PulseSight Therapeutics Reports P-I (PST-611-CT1) Trial Data on PST-611 in Dry AMD/Geographic Atrophy

Dry age‑related macular degeneration (AMD) accounts for the majority of vision loss in people over 60, and geographic atrophy (GA) represents the advanced, irreversible stage with no approved pharmacologic therapy in the United States. Researchers have pursued complement inhibition, neuroprotection, and cell‑based approaches, yet clinical success remains limited. PulseSight’s PST‑611, an intravitreal candidate designed to modulate retinal degeneration pathways, entered the clinic at a time when investors and clinicians are eager for a disease‑modifying solution that could preserve central vision and reduce long‑term care costs.

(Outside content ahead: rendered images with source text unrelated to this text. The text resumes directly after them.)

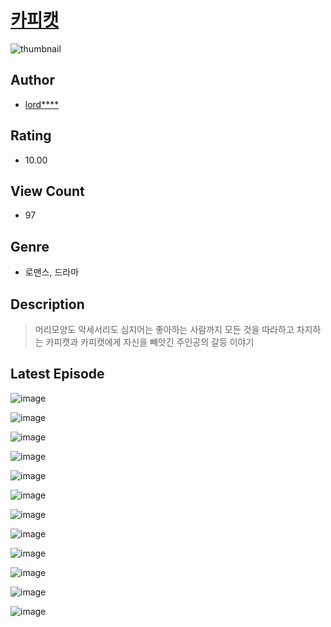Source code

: # [카피캣](https://comic.naver.com/challenge/list?titleId=810870)
![thumbnail](https://image-comic.pstatic.net/user_contents_data/challenge_comic/2023/05/24/202399/upload_7077797374633063778_480x623.jpeg)

## Author
- [lord****](https://comic.naver.com/artistTitle?id=202399)

## Rating
- 10.00

## View Count
- 97

## Genre
- 로맨스, 드라마

## Description
> 머리모양도 악세서리도 심지어는 좋아하는 사람까지 모든 것을 따라하고 차지하는 카피캣과 카피캣에게 자신을 빼앗긴 주인공의 갈등 이야기


## Latest Episode
![image](https://image-comic.pstatic.net/user_contents_data/challenge_comic/2023/05/24/202399/upload_3978422537853874482.jpeg)

![image](https://image-comic.pstatic.net/user_contents_data/challenge_comic/2023/05/24/202399/upload_3977348293552846436.jpeg)

![image](https://image-comic.pstatic.net/user_contents_data/challenge_comic/2023/05/24/202399/upload_7377240578941412147.jpeg)

![image](https://image-comic.pstatic.net/user_contents_data/challenge_comic/2023/05/24/202399/upload_3544668697524449381.jpeg)

![image](https://image-comic.pstatic.net/user_contents_data/challenge_comic/2023/05/24/202399/upload_4120846682096481080.jpeg)

![image](https://image-comic.pstatic.net/user_contents_data/challenge_comic/2023/05/24/202399/upload_7089848223920055606.jpeg)

![image](https://image-comic.pstatic.net/user_contents_data/challenge_comic/2023/05/24/202399/upload_3978474408932304436.jpeg)

![image](https://image-comic.pstatic.net/user_contents_data/challenge_comic/2023/05/24/202399/upload_7076616704467482979.jpeg)

![image](https://image-comic.pstatic.net/user_contents_data/challenge_comic/2023/05/24/202399/upload_3904675191996375605.jpeg)

![image](https://image-comic.pstatic.net/user_contents_data/challenge_comic/2023/05/24/202399/upload_7233123178115379513.jpeg)

![image](https://image-comic.pstatic.net/user_contents_data/challenge_comic/2023/05/24/202399/upload_3847259571708049721.jpeg)

![image](https://image-comic.pstatic.net/user_contents_data/challenge_comic/2023/05/24/202399/upload_3990864602729886515.jpeg)
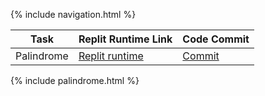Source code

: {% include navigation.html %}


| Task | Replit Runtime Link | Code Commit | 
| --- | --- | --- |
| Palindrome | [Replit runtime](https://replit.com/@GennalynBongola/Palindrome#main.py) | [Commit](https://github.com/Gennalynb123/Individual-Algorithmic-Project/blob/7d5b6f24b1be3844220c7c8c81e405df72764830/templates/palindrome.py) |


{% include palindrome.html %}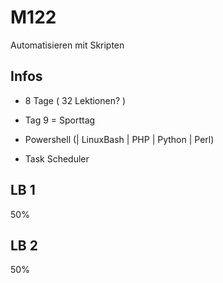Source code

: # M122
Automatisieren mit Skripten

## Infos

 - 8 Tage ( 32 Lektionen? )
 - Tag 9 = Sporttag

 - Powershell (| LinuxBash | PHP | Python | Perl)
 - Task Scheduler


## LB 1 
50%

## LB 2
50%
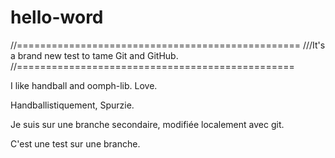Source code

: # hello-word
//=================================================
///It's a brand new test to tame Git and GitHub.
//================================================

I like handball and oomph-lib.
Love.

Handballistiquement, Spurzie.

Je suis sur une branche secondaire, modifiée localement avec git.

C'est une test sur une branche.
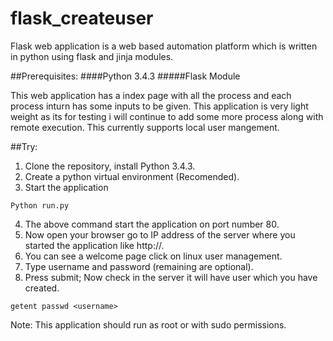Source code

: # flask_createuser


Flask web application is a web based automation platform which is written in python using flask and jinja modules.

##Prerequisites:
####Python 3.4.3
#####Flask Module

This web application has a index page with all the process and each process inturn has some inputs to be given. This application is very light weight as its for testing i will continue to add some more process along with remote execution. This currently supports local user mangement. 

##Try:

1. Clone the repository, install Python 3.4.3.
2. Create a python virtual environment (Recomended).
3. Start the application

`Python run.py`

4.  The above command start the application on port number 80.
5.	Now open your browser go to IP address of the server where you started the application like http://<IPaddress>.
6.	You can see a welcome page click on linux user management.
7.	Type username and password (remaining are optional).
8.	Press submit; Now check in the server it will have user which you have created.


`getent passwd <username>`

Note: This application should run as root or with sudo permissions.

The Phase I PST‑611‑CT1 trial enrolled six late‑stage GA patients and evaluated two dose levels over a 16‑week period. Safety outcomes were encouraging: no serious adverse events, no intra‑ocular inflammation, and stable best‑corrected visual acuity across the cohort. Importantly, patient‑reported outcomes hinted at subjective visual improvement, and one participant exhibited measurable slowing of lesion expansion beyond the study window—an early efficacy signal that distinguishes PST‑611 from purely safety‑focused early‑stage programs. These findings align with emerging data suggesting that timely retinal intervention can alter disease trajectory.

Following the positive Phase I readout, PulseSight submitted a clinical trial application to France’s ANSM for a 20‑patient, 52‑week Phase IIa repeat‑dose study slated to begin in the second half of 2026, with results anticipated in 2028. Securing European approval early may accelerate a multinational development path and provide a foothold in markets that are actively seeking GA therapies. If the Phase IIa confirms safety and demonstrates statistically significant lesion‑growth reduction, PST‑611 could become a first‑in‑class option, driving substantial market valuation uplift and offering patients a long‑awaited therapeutic avenue.